Hawkins (1994) and Gibson (1998), among others, proposed
locality-based metrics to estimate on-line processing cost during
sentence perception. According to Hawkin's EIC principle (Early
Immediate Constituents), processing suffers from establishing the
final immediate constituent of a phrase marker being delayed.
Gibson's (1998) account of on-line integration cost, on the other
hand, is based on the number of new discourse entities intervening
the item to be integrated and its dependents.
I will present a series of corpus, off-line and on-line
(self-paced reading and eye-tracking) studies to establish
processing cost differences in sentences containing extraposed and
non-extraposed Relative Clauses variing in a. length of the RC (2),
and b. distance of the RC and its host in case of extraposition
(1).
(1) RC-position, RC-distance
Lisa hat das Geld _RCpos1_ a. abgehoben _RCpos2_, ...
b. von ihrem Konto abgehoben _RCpos2_, ...
c. von ihrem Konto bei der Sparkasse
abgehoben _RCpos2_, ...
Lisa has the money _RCpos1_ a. withdrawn _RCpos2_, ...

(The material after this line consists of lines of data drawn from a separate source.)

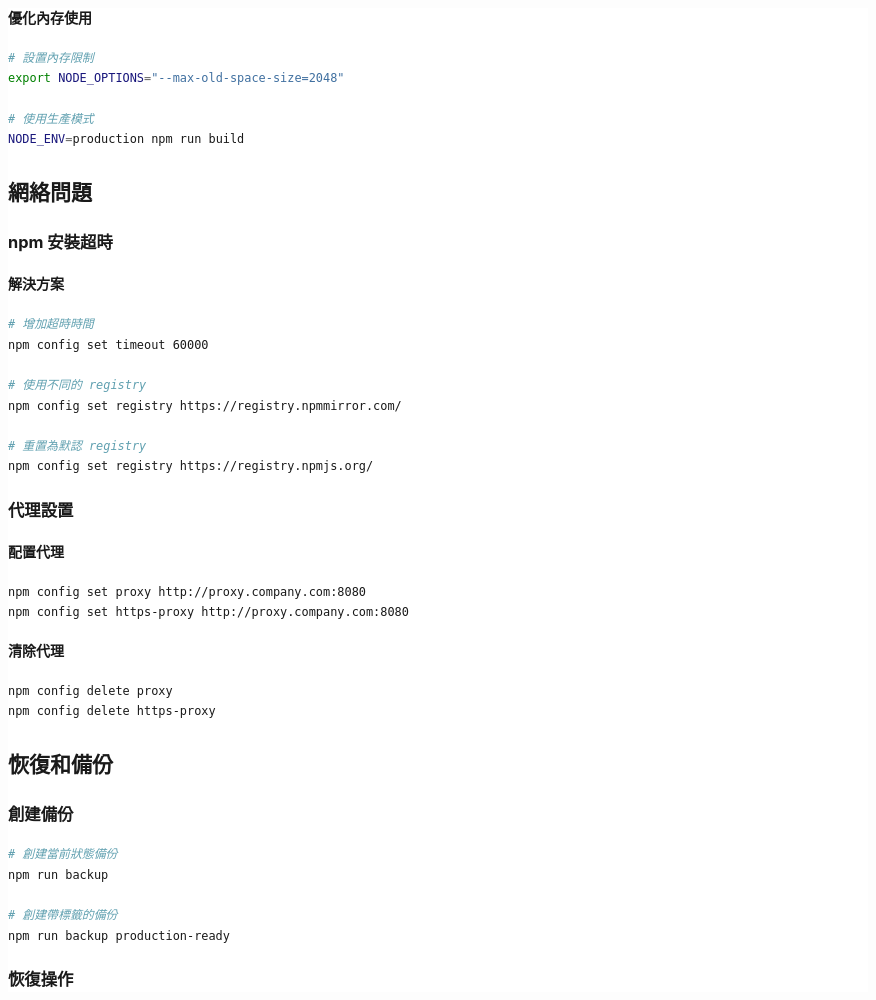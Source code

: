 #### 優化內存使用
```bash
# 設置內存限制
export NODE_OPTIONS="--max-old-space-size=2048"

# 使用生產模式
NODE_ENV=production npm run build
```

## 網絡問題

### npm 安裝超時

#### 解決方案
```bash
# 增加超時時間
npm config set timeout 60000

# 使用不同的 registry
npm config set registry https://registry.npmmirror.com/

# 重置為默認 registry
npm config set registry https://registry.npmjs.org/
```

### 代理設置

#### 配置代理
```bash
npm config set proxy http://proxy.company.com:8080
npm config set https-proxy http://proxy.company.com:8080
```

#### 清除代理
```bash
npm config delete proxy
npm config delete https-proxy
```

## 恢復和備份

### 創建備份

```bash
# 創建當前狀態備份
npm run backup

# 創建帶標籤的備份
npm run backup production-ready
```

### 恢復操作
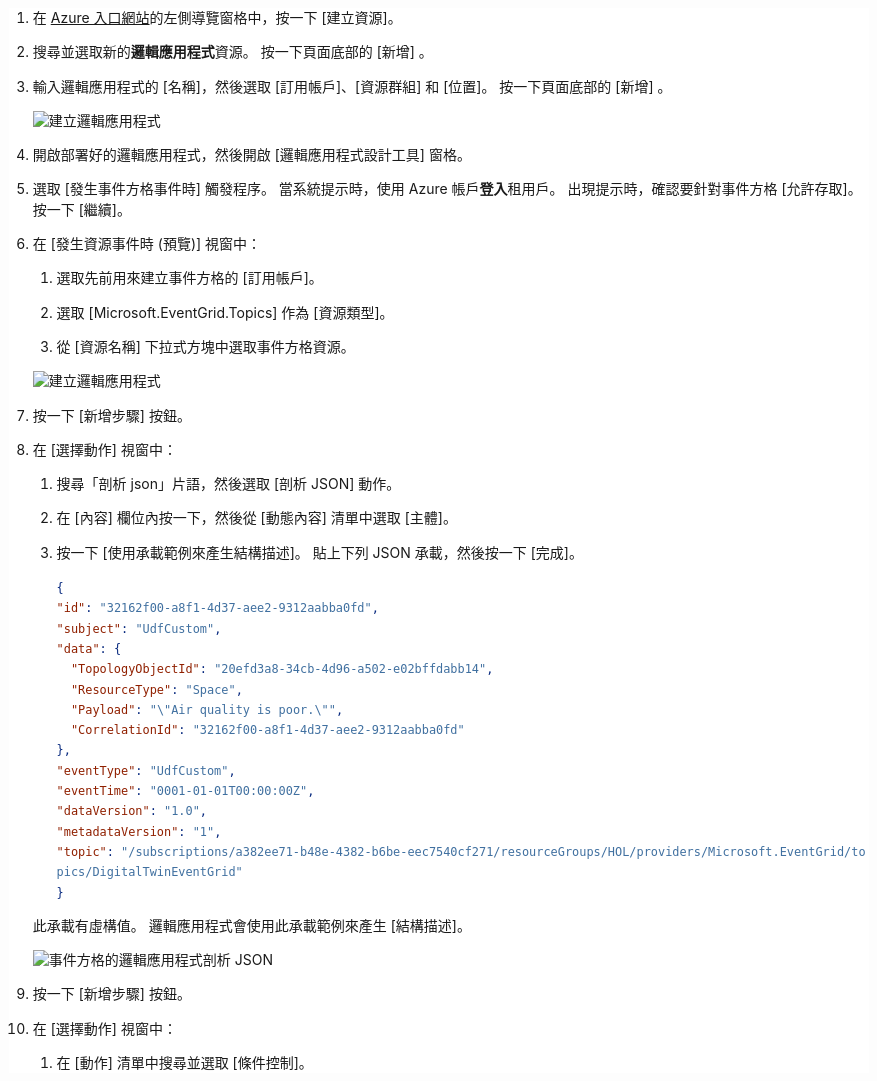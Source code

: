 1. 在 [Azure 入口網站](https://portal.azure.com)的左側導覽窗格中，按一下 [建立資源]。

1. 搜尋並選取新的**邏輯應用程式**資源。 按一下頁面底部的 [新增] 。

1. 輸入邏輯應用程式的 [名稱]，然後選取 [訂用帳戶]、[資源群組] 和 [位置]。 按一下頁面底部的 [新增] 。

    ![建立邏輯應用程式](./media/tutorial-facilities-events/create-logic-app.png)

1. 開啟部署好的邏輯應用程式，然後開啟 [邏輯應用程式設計工具] 窗格。 

1. 選取 [發生事件方格事件時] 觸發程序。 當系統提示時，使用 Azure 帳戶**登入**租用戶。 出現提示時，確認要針對事件方格 [允許存取]。 按一下 [繼續]。

1. 在 [發生資源事件時 (預覽)] 視窗中： 
    1. 選取先前用來建立事件方格的 [訂用帳戶]。

    1. 選取 [Microsoft.EventGrid.Topics] 作為 [資源類型]。

    1. 從 [資源名稱] 下拉式方塊中選取事件方格資源。

    ![建立邏輯應用程式](./media/tutorial-facilities-events/logic-app-resource-event.png)

1. 按一下 [新增步驟] 按鈕。

1. 在 [選擇動作] 視窗中：
    1. 搜尋「剖析 json」片語，然後選取 [剖析 JSON] 動作。

    1. 在 [內容] 欄位內按一下，然後從 [動態內容] 清單中選取 [主體]。

    1. 按一下 [使用承載範例來產生結構描述]。 貼上下列 JSON 承載，然後按一下 [完成]。

        ```JSON
        {
        "id": "32162f00-a8f1-4d37-aee2-9312aabba0fd",
        "subject": "UdfCustom",
        "data": {
          "TopologyObjectId": "20efd3a8-34cb-4d96-a502-e02bffdabb14",
          "ResourceType": "Space",
          "Payload": "\"Air quality is poor.\"",
          "CorrelationId": "32162f00-a8f1-4d37-aee2-9312aabba0fd"
        },
        "eventType": "UdfCustom",
        "eventTime": "0001-01-01T00:00:00Z",
        "dataVersion": "1.0",
        "metadataVersion": "1",
        "topic": "/subscriptions/a382ee71-b48e-4382-b6be-eec7540cf271/resourceGroups/HOL/providers/Microsoft.EventGrid/topics/DigitalTwinEventGrid"
        }
        ```
    
    此承載有虛構值。 邏輯應用程式會使用此承載範例來產生 [結構描述]。
    
    ![事件方格的邏輯應用程式剖析 JSON](./media/tutorial-facilities-events/logic-app-parse-json.png)

1. 按一下 [新增步驟] 按鈕。

1. 在 [選擇動作] 視窗中：
    1. 在 [動作] 清單中搜尋並選取 [條件控制]。 
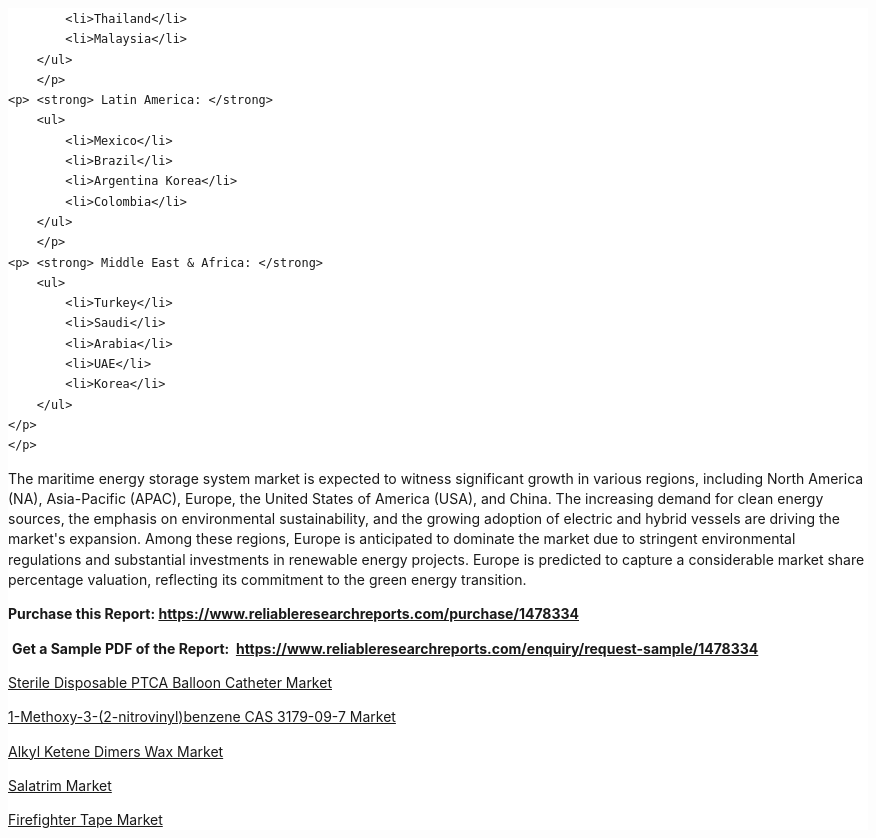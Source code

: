             <li>Thailand</li>
            <li>Malaysia</li>
        </ul>
        </p> 
    <p> <strong> Latin America: </strong>
        <ul>
            <li>Mexico</li>
            <li>Brazil</li>
            <li>Argentina Korea</li>
            <li>Colombia</li>
        </ul>
        </p> 
    <p> <strong> Middle East & Africa: </strong>
        <ul>
            <li>Turkey</li>
            <li>Saudi</li>
            <li>Arabia</li>
            <li>UAE</li>
            <li>Korea</li>
        </ul>
    </p>
    </p>
<p><p>The maritime energy storage system market is expected to witness significant growth in various regions, including North America (NA), Asia-Pacific (APAC), Europe, the United States of America (USA), and China. The increasing demand for clean energy sources, the emphasis on environmental sustainability, and the growing adoption of electric and hybrid vessels are driving the market's expansion. Among these regions, Europe is anticipated to dominate the market due to stringent environmental regulations and substantial investments in renewable energy projects. Europe is predicted to capture a considerable market share percentage valuation, reflecting its commitment to the green energy transition.</p></p>
<p><strong>Purchase this Report: <a href="https://www.reliableresearchreports.com/purchase/1478334">https://www.reliableresearchreports.com/purchase/1478334</a></strong></p>
<p>&nbsp;<strong>Get a Sample PDF of the Report:&nbsp;&nbsp;<a href="https://www.reliableresearchreports.com/enquiry/request-sample/1478334">https://www.reliableresearchreports.com/enquiry/request-sample/1478334</a></strong></p>
<p><strong></strong></p>
<p><p><a href="https://www.linkedin.com/pulse/sterile-disposable-ptca-balloon-catheter-market-size-2023/">Sterile Disposable PTCA Balloon Catheter Market</a></p><p><a href="https://github.com/Chiragrp24/Market-Research-Report-List-1/blob/main/1-methoxy-3-2-nitrovinylbenzene-cas-3179-09-7-market.md">1-Methoxy-3-(2-nitrovinyl)benzene CAS 3179-09-7 Market</a></p><p><a href="https://github.com/Chiragrp23/Market-Research-Report-List-1/blob/main/alkyl-ketene-dimers-wax-market.md">Alkyl Ketene Dimers Wax Market</a></p><p><a href="https://medium.com/@angelaarnold1941/salatrim-market-size-growth-forecast-2023-2030-c1505ba16fe1">Salatrim Market</a></p><p><a href="https://medium.com/@serenaframi/firefighter-tape-market-size-growth-forecast-2023-2030-52a790831da8">Firefighter Tape Market</a></p></p>
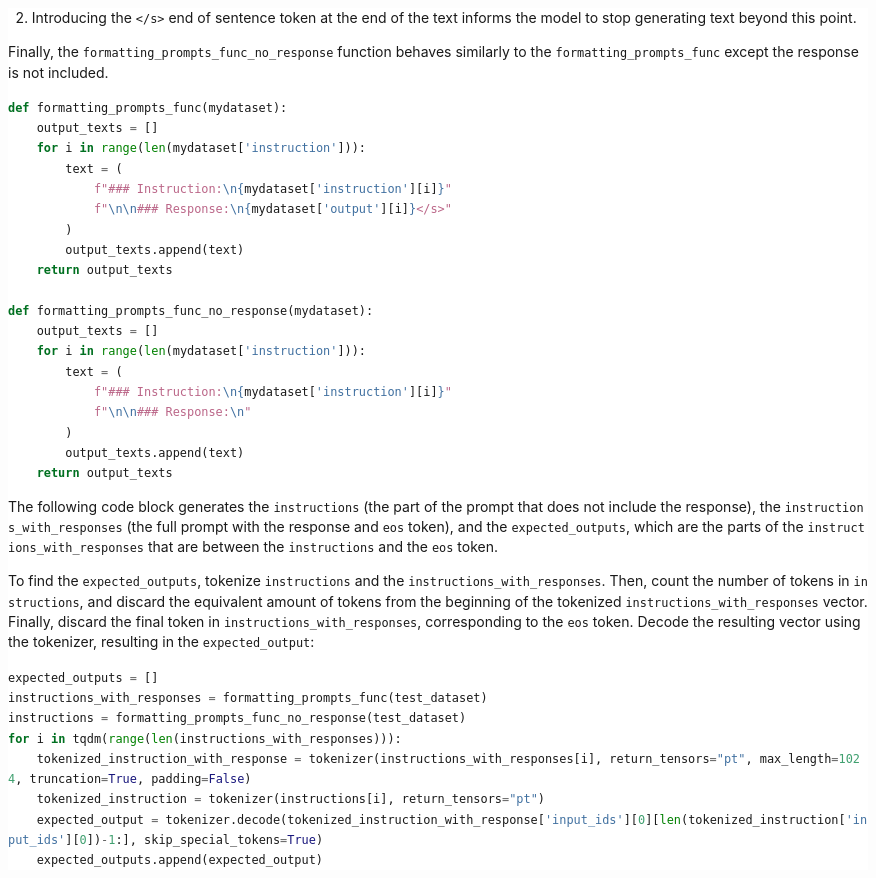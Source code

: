 2. Introducing the `</s>` end of sentence token at the end of the text informs the model to stop generating text beyond this point.

Finally, the `formatting_prompts_func_no_response` function behaves similarly to the `formatting_prompts_func` except the response is not included.



```python
def formatting_prompts_func(mydataset):
    output_texts = []
    for i in range(len(mydataset['instruction'])):
        text = (
            f"### Instruction:\n{mydataset['instruction'][i]}"
            f"\n\n### Response:\n{mydataset['output'][i]}</s>"
        )
        output_texts.append(text)
    return output_texts

def formatting_prompts_func_no_response(mydataset):
    output_texts = []
    for i in range(len(mydataset['instruction'])):
        text = (
            f"### Instruction:\n{mydataset['instruction'][i]}"
            f"\n\n### Response:\n"
        )
        output_texts.append(text)
    return output_texts
```

The following code block generates the `instructions` (the part of the prompt that does not include the response), the `instructions_with_responses` (the full prompt with the response and `eos` token), and the `expected_outputs`, which are the parts of the `instructions_with_responses` that are between the `instructions` and the `eos` token.

To find the `expected_outputs`, tokenize `instructions` and the `instructions_with_responses`. Then, count the number of tokens in `instructions`, and discard the equivalent amount of tokens from the beginning of the tokenized `instructions_with_responses` vector. Finally, discard the final token in `instructions_with_responses`, corresponding to the `eos` token. Decode the resulting vector using the tokenizer, resulting in the `expected_output`:



```python
expected_outputs = []
instructions_with_responses = formatting_prompts_func(test_dataset)
instructions = formatting_prompts_func_no_response(test_dataset)
for i in tqdm(range(len(instructions_with_responses))):
    tokenized_instruction_with_response = tokenizer(instructions_with_responses[i], return_tensors="pt", max_length=1024, truncation=True, padding=False)
    tokenized_instruction = tokenizer(instructions[i], return_tensors="pt")
    expected_output = tokenizer.decode(tokenized_instruction_with_response['input_ids'][0][len(tokenized_instruction['input_ids'][0])-1:], skip_special_tokens=True)
    expected_outputs.append(expected_output)

```
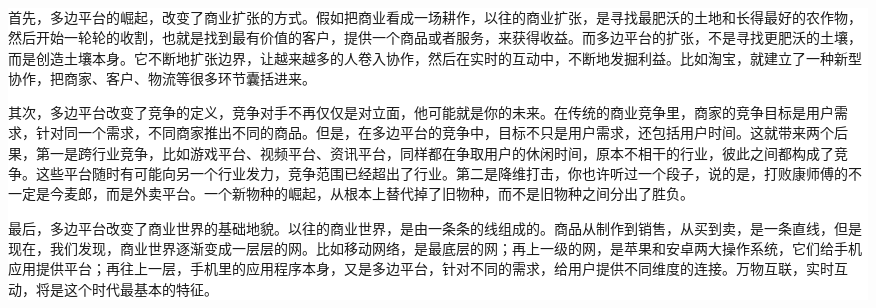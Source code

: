 首先，多边平台的崛起，改变了商业扩张的方式。假如把商业看成一场耕作，以往的商业扩张，是寻找最肥沃的土地和长得最好的农作物，然后开始一轮轮的收割，也就是找到最有价值的客户，提供一个商品或者服务，来获得收益。而多边平台的扩张，不是寻找更肥沃的土壤，而是创造土壤本身。它不断地扩张边界，让越来越多的人卷入协作，然后在实时的互动中，不断地发掘利益。比如淘宝，就建立了一种新型协作，把商家、客户、物流等很多环节囊括进来。

其次，多边平台改变了竞争的定义，竞争对手不再仅仅是对立面，他可能就是你的未来。在传统的商业竞争里，商家的竞争目标是用户需求，针对同一个需求，不同商家推出不同的商品。但是，在多边平台的竞争中，目标不只是用户需求，还包括用户时间。这就带来两个后果，第一是跨行业竞争，比如游戏平台、视频平台、资讯平台，同样都在争取用户的休闲时间，原本不相干的行业，彼此之间都构成了竞争。这些平台随时有可能向另一个行业发力，竞争范围已经超出了行业。第二是降维打击，你也许听过一个段子，说的是，打败康师傅的不一定是今麦郎，而是外卖平台。一个新物种的崛起，从根本上替代掉了旧物种，而不是旧物种之间分出了胜负。

最后，多边平台改变了商业世界的基础地貌。以往的商业世界，是由一条条的线组成的。商品从制作到销售，从买到卖，是一条直线，但是现在，我们发现，商业世界逐渐变成一层层的网。比如移动网络，是最底层的网；再上一级的网，是苹果和安卓两大操作系统，它们给手机应用提供平台；再往上一层，手机里的应用程序本身，又是多边平台，针对不同的需求，给用户提供不同维度的连接。万物互联，实时互动，将是这个时代最基本的特征。
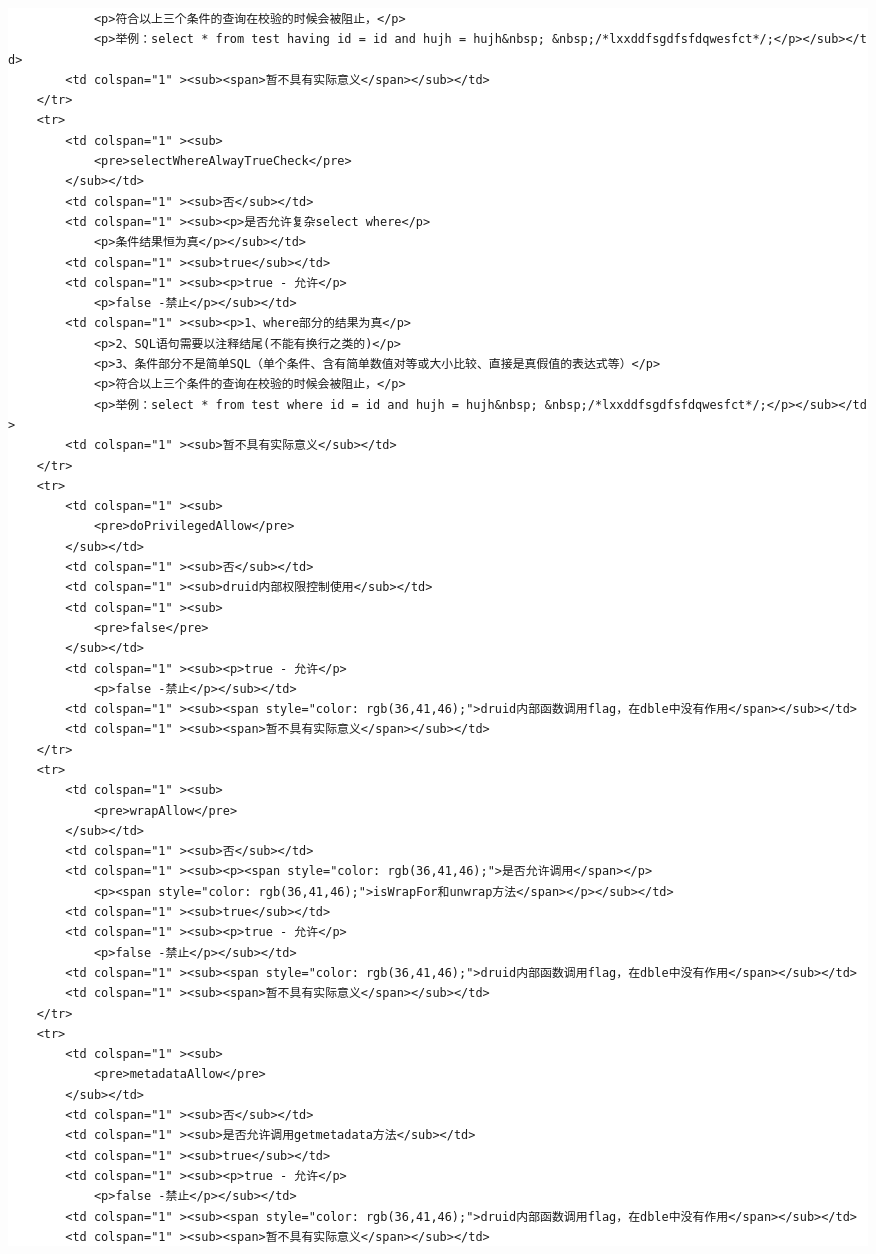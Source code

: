                 <p>符合以上三个条件的查询在校验的时候会被阻止，</p>
                <p>举例：select * from test having id = id and hujh = hujh&nbsp; &nbsp;/*lxxddfsgdfsfdqwesfct*/;</p></sub></td>
            <td colspan="1" ><sub><span>暂不具有实际意义</span></sub></td>
        </tr>
        <tr>
            <td colspan="1" ><sub>
                <pre>selectWhereAlwayTrueCheck</pre>
            </sub></td>
            <td colspan="1" ><sub>否</sub></td>
            <td colspan="1" ><sub><p>是否允许复杂select where</p>
                <p>条件结果恒为真</p></sub></td>
            <td colspan="1" ><sub>true</sub></td>
            <td colspan="1" ><sub><p>true - 允许</p>
                <p>false -禁止</p></sub></td>
            <td colspan="1" ><sub><p>1、where部分的结果为真</p>
                <p>2、SQL语句需要以注释结尾(不能有换行之类的)</p>
                <p>3、条件部分不是简单SQL（单个条件、含有简单数值对等或大小比较、直接是真假值的表达式等）</p>
                <p>符合以上三个条件的查询在校验的时候会被阻止，</p>
                <p>举例：select * from test where id = id and hujh = hujh&nbsp; &nbsp;/*lxxddfsgdfsfdqwesfct*/;</p></sub></td>
            <td colspan="1" ><sub>暂不具有实际意义</sub></td>
        </tr>
        <tr>
            <td colspan="1" ><sub>
                <pre>doPrivilegedAllow</pre>
            </sub></td>
            <td colspan="1" ><sub>否</sub></td>
            <td colspan="1" ><sub>druid内部权限控制使用</sub></td>
            <td colspan="1" ><sub>
                <pre>false</pre>
            </sub></td>
            <td colspan="1" ><sub><p>true - 允许</p>
                <p>false -禁止</p></sub></td>
            <td colspan="1" ><sub><span style="color: rgb(36,41,46);">druid内部函数调用flag，在dble中没有作用</span></sub></td>
            <td colspan="1" ><sub><span>暂不具有实际意义</span></sub></td>
        </tr>
        <tr>
            <td colspan="1" ><sub>
                <pre>wrapAllow</pre>
            </sub></td>
            <td colspan="1" ><sub>否</sub></td>
            <td colspan="1" ><sub><p><span style="color: rgb(36,41,46);">是否允许调用</span></p>
                <p><span style="color: rgb(36,41,46);">isWrapFor和unwrap方法</span></p></sub></td>
            <td colspan="1" ><sub>true</sub></td>
            <td colspan="1" ><sub><p>true - 允许</p>
                <p>false -禁止</p></sub></td>
            <td colspan="1" ><sub><span style="color: rgb(36,41,46);">druid内部函数调用flag，在dble中没有作用</span></sub></td>
            <td colspan="1" ><sub><span>暂不具有实际意义</span></sub></td>
        </tr>
        <tr>
            <td colspan="1" ><sub>
                <pre>metadataAllow</pre>
            </sub></td>
            <td colspan="1" ><sub>否</sub></td>
            <td colspan="1" ><sub>是否允许调用getmetadata方法</sub></td>
            <td colspan="1" ><sub>true</sub></td>
            <td colspan="1" ><sub><p>true - 允许</p>
                <p>false -禁止</p></sub></td>
            <td colspan="1" ><sub><span style="color: rgb(36,41,46);">druid内部函数调用flag，在dble中没有作用</span></sub></td>
            <td colspan="1" ><sub><span>暂不具有实际意义</span></sub></td>
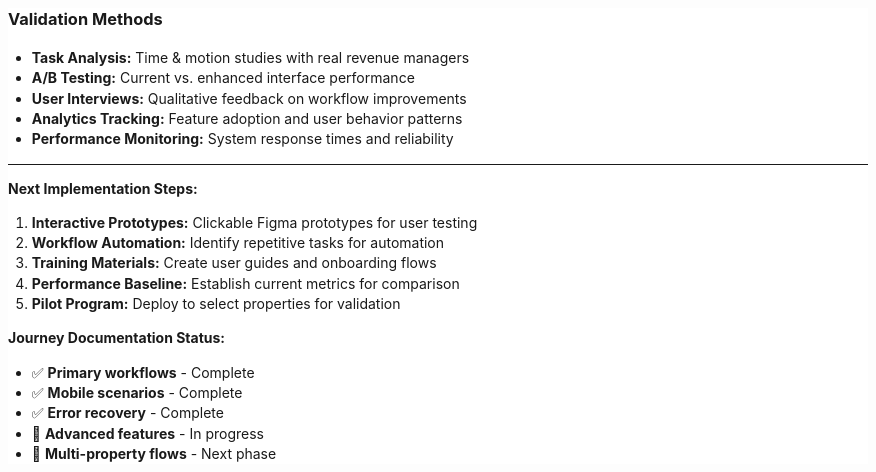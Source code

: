 ### Validation Methods
- **Task Analysis:** Time & motion studies with real revenue managers
- **A/B Testing:** Current vs. enhanced interface performance
- **User Interviews:** Qualitative feedback on workflow improvements
- **Analytics Tracking:** Feature adoption and user behavior patterns
- **Performance Monitoring:** System response times and reliability

---

**Next Implementation Steps:**
1. **Interactive Prototypes:** Clickable Figma prototypes for user testing
2. **Workflow Automation:** Identify repetitive tasks for automation
3. **Training Materials:** Create user guides and onboarding flows
4. **Performance Baseline:** Establish current metrics for comparison
5. **Pilot Program:** Deploy to select properties for validation

**Journey Documentation Status:**
- ✅ **Primary workflows** - Complete
- ✅ **Mobile scenarios** - Complete
- ✅ **Error recovery** - Complete
- 🔄 **Advanced features** - In progress
- 🔄 **Multi-property flows** - Next phase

b. from her account withdrawn _RCpos2_, ...
c. from her account at the Sparkasse
withdrawn _RCpos2_, ...
"Lisa has withdrawn the money {from her account ...}, ... "
(2) Relative Clause
a. ..., das sie gespart hat
..., that she has saved
b. ..., das sie fuer ein neues Auto gespart hat
..., that she has saved for a new car
c. ..., das sie seit drei Jahren fuer ein neues Auto geespart hat
..., that she has saved for a new car since three years
While the corpus data and the off-line acceptability study
revealed strong effects of locality as expected by both Hawkins and
Gibson, a divergent picture emerges from the on-line data.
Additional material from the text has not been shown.